TAOISEACH:TAOISEACH ENDA Kenny has said Irish officials in the Embassy in the US were in contact with the authorities there about the recent decision by the US state department to abolish funding for the Mitchell Scholarships,

“The Mitchell Scholarship is a valuable programme,” he said, speaking after a civic reception at Midleton Town Hall, Co Cork, on his way to the Ireland Funds gala dinner at Ballymaloe House.

“I’ve met with members of the Mitchell Scholarship teams over the years and I’ve found them very interesting, very invigorated, excited young people about the programme.

“As I understand it the intention is to withdraw funding effective from September 2013. I regard it as a valuable programme.

“Ireland did contribute to this in setting it up in the beginning and we’ll see how the discussions go between the Irish officials and the Americans.”

The Taoiseach said he was looking forward to meeting former president Bill Clinton again. “He’s a man who has given of his time and generosity to this country on so many occasions.
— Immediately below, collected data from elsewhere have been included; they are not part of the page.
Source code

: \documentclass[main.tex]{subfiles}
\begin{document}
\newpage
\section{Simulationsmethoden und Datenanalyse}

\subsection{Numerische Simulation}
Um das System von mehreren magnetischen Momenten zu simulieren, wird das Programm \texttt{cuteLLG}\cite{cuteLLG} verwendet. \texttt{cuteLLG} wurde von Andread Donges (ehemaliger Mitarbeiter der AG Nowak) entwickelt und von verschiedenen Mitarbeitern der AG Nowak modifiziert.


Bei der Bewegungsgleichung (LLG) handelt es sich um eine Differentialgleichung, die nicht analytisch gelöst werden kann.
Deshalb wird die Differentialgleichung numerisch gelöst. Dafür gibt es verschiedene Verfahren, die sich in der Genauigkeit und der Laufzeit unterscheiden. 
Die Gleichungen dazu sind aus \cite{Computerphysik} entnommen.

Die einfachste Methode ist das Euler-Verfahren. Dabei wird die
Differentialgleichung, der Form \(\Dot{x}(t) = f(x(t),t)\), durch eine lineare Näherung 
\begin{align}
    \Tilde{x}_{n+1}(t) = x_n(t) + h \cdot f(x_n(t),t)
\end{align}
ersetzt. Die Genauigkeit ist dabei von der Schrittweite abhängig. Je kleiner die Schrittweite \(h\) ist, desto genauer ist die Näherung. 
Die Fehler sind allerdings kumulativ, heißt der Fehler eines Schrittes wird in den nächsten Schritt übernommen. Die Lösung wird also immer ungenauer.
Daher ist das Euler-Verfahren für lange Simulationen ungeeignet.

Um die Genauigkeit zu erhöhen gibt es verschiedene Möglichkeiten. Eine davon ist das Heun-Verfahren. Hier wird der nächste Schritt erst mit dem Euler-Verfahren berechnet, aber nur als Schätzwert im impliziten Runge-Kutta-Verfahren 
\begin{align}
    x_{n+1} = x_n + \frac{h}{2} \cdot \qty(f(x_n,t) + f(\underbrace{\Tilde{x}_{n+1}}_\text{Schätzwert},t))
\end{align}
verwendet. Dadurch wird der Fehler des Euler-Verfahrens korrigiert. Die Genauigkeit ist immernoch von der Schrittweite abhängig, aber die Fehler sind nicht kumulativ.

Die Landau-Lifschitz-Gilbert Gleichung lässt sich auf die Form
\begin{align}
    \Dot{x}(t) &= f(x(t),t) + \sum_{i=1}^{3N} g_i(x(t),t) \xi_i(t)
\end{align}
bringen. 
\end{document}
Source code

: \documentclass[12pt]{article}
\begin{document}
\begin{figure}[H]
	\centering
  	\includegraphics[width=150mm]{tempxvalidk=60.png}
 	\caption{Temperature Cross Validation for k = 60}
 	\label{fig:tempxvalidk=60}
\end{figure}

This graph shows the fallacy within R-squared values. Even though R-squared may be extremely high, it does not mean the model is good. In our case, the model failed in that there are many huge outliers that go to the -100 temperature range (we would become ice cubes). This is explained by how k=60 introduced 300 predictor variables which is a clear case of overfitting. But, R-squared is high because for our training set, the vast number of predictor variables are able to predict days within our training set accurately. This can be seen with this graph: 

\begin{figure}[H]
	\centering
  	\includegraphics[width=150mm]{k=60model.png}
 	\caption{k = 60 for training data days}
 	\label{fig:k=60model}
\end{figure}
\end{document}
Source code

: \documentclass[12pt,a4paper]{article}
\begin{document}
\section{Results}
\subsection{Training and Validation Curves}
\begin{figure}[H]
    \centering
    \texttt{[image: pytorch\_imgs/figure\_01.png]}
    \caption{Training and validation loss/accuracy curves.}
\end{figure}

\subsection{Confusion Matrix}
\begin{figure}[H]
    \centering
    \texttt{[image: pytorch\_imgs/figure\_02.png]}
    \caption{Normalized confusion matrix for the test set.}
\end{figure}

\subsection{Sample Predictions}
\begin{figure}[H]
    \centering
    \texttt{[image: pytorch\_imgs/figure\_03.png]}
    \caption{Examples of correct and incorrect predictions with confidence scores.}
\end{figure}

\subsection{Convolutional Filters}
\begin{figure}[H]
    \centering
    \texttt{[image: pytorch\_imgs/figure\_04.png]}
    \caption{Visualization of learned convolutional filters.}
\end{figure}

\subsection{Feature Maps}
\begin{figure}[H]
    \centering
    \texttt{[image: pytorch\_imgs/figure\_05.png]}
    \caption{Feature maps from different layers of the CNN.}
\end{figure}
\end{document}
It’s a great occasion for Castlemartyr and for Ballymaloe and for the Ireland Funds.”

“I have to say that the ambition of raising over $100 million in less than a year was extraordinary and that’s been increased with a new target. So these are philanthropists of a very generous nature and they know that those funds have been put to very good effect.

“I often make the point about Pieta House and Joan Freeman dealing with young people who might have a tendency to self-harm. Rather than just being a charity they are an investment in the future quality of lives of people.

“Bill Clinton, through his work and through the work of his wife and the American governments have ensured that young people in Northern Ireland can be born and raised and live and die in peace and that’s a great legacy to leave behind.”